MATERIAL SHOWN =

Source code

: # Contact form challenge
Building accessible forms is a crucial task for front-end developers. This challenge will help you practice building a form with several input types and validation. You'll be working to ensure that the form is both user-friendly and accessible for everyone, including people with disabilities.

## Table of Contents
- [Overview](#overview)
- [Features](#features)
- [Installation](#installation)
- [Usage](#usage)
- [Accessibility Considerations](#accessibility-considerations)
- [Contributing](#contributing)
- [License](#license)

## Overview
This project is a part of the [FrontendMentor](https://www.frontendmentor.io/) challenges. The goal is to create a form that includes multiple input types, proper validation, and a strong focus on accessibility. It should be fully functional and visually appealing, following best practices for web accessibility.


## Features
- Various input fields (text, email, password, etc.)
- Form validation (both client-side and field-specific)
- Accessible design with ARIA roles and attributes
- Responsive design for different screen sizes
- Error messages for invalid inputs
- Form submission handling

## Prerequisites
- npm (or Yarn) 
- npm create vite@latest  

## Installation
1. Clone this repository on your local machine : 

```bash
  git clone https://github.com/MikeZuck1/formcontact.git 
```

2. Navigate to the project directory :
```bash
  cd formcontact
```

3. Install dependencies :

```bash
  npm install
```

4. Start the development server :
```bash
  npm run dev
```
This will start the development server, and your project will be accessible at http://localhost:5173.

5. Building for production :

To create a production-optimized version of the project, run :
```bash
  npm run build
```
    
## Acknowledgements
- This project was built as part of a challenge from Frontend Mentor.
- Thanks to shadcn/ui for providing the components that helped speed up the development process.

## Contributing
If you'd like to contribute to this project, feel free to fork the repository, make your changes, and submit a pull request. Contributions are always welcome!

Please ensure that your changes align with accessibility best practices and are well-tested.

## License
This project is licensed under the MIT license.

...

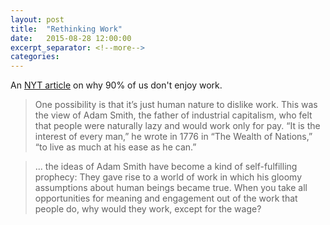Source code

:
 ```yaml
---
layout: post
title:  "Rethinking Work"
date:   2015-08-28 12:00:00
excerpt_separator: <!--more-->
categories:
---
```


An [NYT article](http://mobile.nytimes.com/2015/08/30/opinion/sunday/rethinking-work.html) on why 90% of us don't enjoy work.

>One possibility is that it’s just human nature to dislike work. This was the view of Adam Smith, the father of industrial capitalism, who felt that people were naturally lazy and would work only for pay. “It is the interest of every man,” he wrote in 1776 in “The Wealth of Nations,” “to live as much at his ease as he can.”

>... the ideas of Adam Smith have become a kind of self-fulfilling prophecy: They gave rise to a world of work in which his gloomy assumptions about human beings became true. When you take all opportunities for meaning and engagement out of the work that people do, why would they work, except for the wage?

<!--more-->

ABOUT THIS TASK = From the records above, give again exactly the lines running from the line with "- Thanks to" to the line with "This project is licensed", inclusive.

OUTPUT FOR THIS TASK =
- Thanks to shadcn/ui for providing the components that helped speed up the development process.

## Contributing
If you'd like to contribute to this project, feel free to fork the repository, make your changes, and submit a pull request. Contributions are always welcome!

Please ensure that your changes align with accessibility best practices and are well-tested.

## License
This project is licensed under the MIT license.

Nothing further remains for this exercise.